8. En troisième lieu, les dispositions de l'article 1231-6 du code civil ne trouvent à s'appliquer, en cas de retard pris par une personne publique dans le paiement d'une somme d'argent, qu'à défaut de dispositions législatives spéciales. Toutefois, ainsi qu'il a été dit au point 5, le remboursement de créance de crédit d'impôt recherche qui intervient postérieurement au rejet, explicite ou né du silence gardé par l'administration au-delà du délai de six mois prévu à l'article R. 198-10 du livre des procédures fiscales, de la demande formée à cette fin a le caractère d'un dégrèvement contentieux et ouvre droit au versement d'intérêts moratoires sur le fondement des dispositions de l'article L. 208 du livre des procédures fiscales. Par suite, le ministre n'est pas fondé à soutenir que la société requérante pouvait demander le versement d'intérêts moratoires sur le seul fondement de l'article 1231-6 du code civil.

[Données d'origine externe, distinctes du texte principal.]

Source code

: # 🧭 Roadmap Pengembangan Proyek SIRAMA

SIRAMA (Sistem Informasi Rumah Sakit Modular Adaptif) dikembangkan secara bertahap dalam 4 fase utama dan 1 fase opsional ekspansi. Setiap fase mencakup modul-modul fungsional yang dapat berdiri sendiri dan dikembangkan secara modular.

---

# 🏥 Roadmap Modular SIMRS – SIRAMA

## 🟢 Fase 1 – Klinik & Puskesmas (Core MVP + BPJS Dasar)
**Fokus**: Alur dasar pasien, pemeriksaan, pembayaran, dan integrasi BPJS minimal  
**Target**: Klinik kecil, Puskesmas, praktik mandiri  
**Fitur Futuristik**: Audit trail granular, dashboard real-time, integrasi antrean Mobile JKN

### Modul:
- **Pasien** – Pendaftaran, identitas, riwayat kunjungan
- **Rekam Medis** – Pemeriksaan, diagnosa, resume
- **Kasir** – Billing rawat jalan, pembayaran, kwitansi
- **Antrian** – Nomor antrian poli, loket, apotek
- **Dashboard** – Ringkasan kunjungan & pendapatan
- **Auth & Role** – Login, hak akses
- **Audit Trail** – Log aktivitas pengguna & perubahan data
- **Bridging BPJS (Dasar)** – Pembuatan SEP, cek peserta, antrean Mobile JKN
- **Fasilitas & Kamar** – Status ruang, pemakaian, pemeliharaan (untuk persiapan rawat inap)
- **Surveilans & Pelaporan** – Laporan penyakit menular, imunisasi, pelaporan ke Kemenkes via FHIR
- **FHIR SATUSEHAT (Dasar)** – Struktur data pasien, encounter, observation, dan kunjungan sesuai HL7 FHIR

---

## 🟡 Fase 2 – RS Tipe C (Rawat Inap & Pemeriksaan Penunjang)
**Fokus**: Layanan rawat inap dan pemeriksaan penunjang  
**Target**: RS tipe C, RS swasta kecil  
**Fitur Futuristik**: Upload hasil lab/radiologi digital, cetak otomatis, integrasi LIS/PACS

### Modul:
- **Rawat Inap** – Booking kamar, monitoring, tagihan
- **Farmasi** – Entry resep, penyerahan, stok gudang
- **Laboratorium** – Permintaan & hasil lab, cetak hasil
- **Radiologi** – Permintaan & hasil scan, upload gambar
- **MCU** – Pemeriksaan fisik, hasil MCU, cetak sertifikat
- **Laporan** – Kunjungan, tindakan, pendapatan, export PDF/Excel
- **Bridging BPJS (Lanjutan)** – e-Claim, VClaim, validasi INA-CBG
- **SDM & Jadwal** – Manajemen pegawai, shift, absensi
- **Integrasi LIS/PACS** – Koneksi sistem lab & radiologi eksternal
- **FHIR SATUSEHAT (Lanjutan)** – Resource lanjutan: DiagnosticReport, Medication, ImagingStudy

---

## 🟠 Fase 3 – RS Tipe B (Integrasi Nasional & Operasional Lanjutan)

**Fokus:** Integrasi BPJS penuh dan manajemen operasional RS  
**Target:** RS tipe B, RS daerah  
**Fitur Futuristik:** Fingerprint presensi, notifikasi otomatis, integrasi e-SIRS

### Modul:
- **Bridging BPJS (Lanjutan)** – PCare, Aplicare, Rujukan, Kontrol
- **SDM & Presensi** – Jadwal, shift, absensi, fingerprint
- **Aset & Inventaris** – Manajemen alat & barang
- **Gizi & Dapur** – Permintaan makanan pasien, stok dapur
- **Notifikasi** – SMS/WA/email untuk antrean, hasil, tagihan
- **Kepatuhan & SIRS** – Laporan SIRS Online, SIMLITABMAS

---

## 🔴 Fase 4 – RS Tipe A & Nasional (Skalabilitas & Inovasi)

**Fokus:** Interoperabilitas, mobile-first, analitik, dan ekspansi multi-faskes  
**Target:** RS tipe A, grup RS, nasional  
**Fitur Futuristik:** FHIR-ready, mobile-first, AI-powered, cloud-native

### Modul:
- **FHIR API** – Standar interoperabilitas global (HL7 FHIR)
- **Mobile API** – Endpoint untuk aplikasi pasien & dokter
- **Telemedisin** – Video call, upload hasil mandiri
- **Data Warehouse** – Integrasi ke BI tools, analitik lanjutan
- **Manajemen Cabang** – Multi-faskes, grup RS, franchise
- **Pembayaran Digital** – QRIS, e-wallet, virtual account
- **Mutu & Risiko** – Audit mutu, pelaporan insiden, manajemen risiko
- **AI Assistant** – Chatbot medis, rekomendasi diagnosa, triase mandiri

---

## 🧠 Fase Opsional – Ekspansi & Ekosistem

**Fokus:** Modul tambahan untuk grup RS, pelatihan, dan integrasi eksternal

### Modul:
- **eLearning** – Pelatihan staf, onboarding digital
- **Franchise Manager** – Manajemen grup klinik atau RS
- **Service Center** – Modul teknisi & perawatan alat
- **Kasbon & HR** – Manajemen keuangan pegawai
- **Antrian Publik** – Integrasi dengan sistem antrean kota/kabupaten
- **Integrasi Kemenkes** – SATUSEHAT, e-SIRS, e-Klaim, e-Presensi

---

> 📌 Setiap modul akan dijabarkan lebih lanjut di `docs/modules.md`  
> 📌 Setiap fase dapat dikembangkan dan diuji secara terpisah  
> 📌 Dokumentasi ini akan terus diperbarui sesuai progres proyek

9. Il résulte de ce qui précède que le ministre de l'action et des comptes publics n'est pas fondé à soutenir que c'est à tort que par le jugement attaqué le tribunal administratif de Montreuil a condamné l'Etat à verser au fonds commun de titrisation Predirec Innovation 2020, représenté par la société Acofi Gestion, une somme de 60 968 euros au titre des intérêts moratoires, ainsi qu'une somme de 1 500 euros au titre de ses frais d'instance. Dans les circonstances de l'espèce, il y a lieu de mettre à la charge de l'Etat la somme de 1 000 euros à verser à la société Acofi Gestion sur le fondement des dispositions de l'article L. 761-1 du code de justice administrative.
DECIDE :
Article 1er : La requête du ministre de l'action et des comptes publics est rejetée.
Article 2 : L'Etat versera à la société Acofi Gestion une somme de 1 000 euros au titre de l'article L. 761-1 du code de justice administrative.